This procedure was applied separately to the items in each bin. When the items from all 
the bins had been assigned, the REF procedure was complete. 

Analysis Methods 

The REF procedure was replicated 50 times to produce 50 pairs of REFs. The objective 
of the analysis was to compare the difficulty of REF 1 and REF 2 in each pair of REFs and to 
summarize these results over the 50 pairs of fonns. To determine whether REF 1 and REF 2 
were equivalent in difficulty, it was necessary to compare the score distributions on REF 1 and 
REF 2, either in the same group of examinees or in equivalent groups of examinees.
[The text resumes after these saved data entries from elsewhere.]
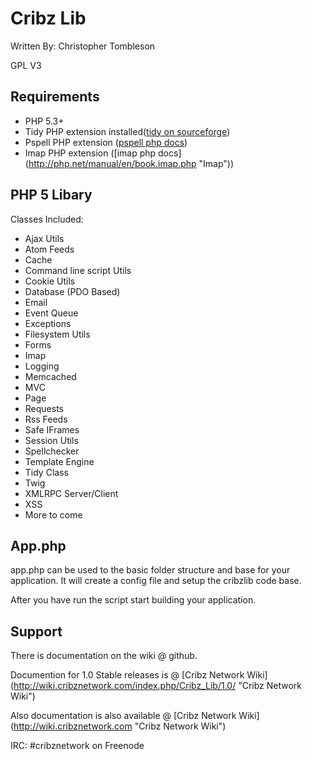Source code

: Cribz Lib
=========
Written By: Christopher Tombleson

GPL V3

Requirements
------------
*   PHP 5.3+
*   Tidy PHP extension installed([tidy on sourceforge](http://tidy.sourceforge.net/ "Tidy"))
*   Pspell PHP extension ([pspell php docs](http://php.net/manual/en/pspell.requirements.php "Pspell"))
*   Imap PHP extension ([imap php docs] (http://php.net/manual/en/book.imap.php "Imap"))

PHP 5 Libary
------------
Classes Included:

*   Ajax Utils
*   Atom Feeds
*   Cache
*   Command line script Utils
*   Cookie Utils
*   Database (PDO Based)
*   Email
*   Event Queue
*   Exceptions
*   Filesystem Utils
*   Forms
*   Imap
*   Logging
*   Memcached
*   MVC
*   Page
*   Requests
*   Rss Feeds
*   Safe IFrames
*   Session Utils
*   Spellchecker
*   Template Engine
*   Tidy Class
*   Twig
*   XMLRPC Server/Client
*   XSS
*   More to come

App.php
------------
app.php can be used to the basic folder structure and base for your application.
It will create a config file and setup the cribzlib code base.

After you have run the script start building your application.

Support
------------
There is documentation on the wiki @ github.

Documention for 1.0 Stable releases is @ [Cribz Network Wiki] (http://wiki.cribznetwork.com/index.php/Cribz_Lib/1.0/ "Cribz Network Wiki")

Also documentation is also available @ [Cribz Network Wiki] (http://wiki.cribznetwork.com "Cribz Network Wiki")

IRC: #cribznetwork on Freenode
If we had 
been able to administer the full item pool—both prototype forms—to each examinee, we would 
have been able to compute each examinee’s scores on both REF 1 and REF 2. However, each 
examinee took only one prototype form (i.e., half the item pool) during the field tryout. 

Our solution to this problem was to create examinee teams of equal ability. The 
procedure for creating the teams was as follows: 

• In the group of examinees taking each prototype form, detennine the equipercentile 

correspondence between raw scores on the prototype form and scaled scores on the 
operational form, A9. Use this correspondence to give each examinee a scaled score on 
the prototype form. 

• Use the scaled scores on the prototype forms to match examinees taking the two different 
prototype forms. High-scoring examinees who took one prototype form were paired with 
high-scoring examinees who took the other prototype form, etc.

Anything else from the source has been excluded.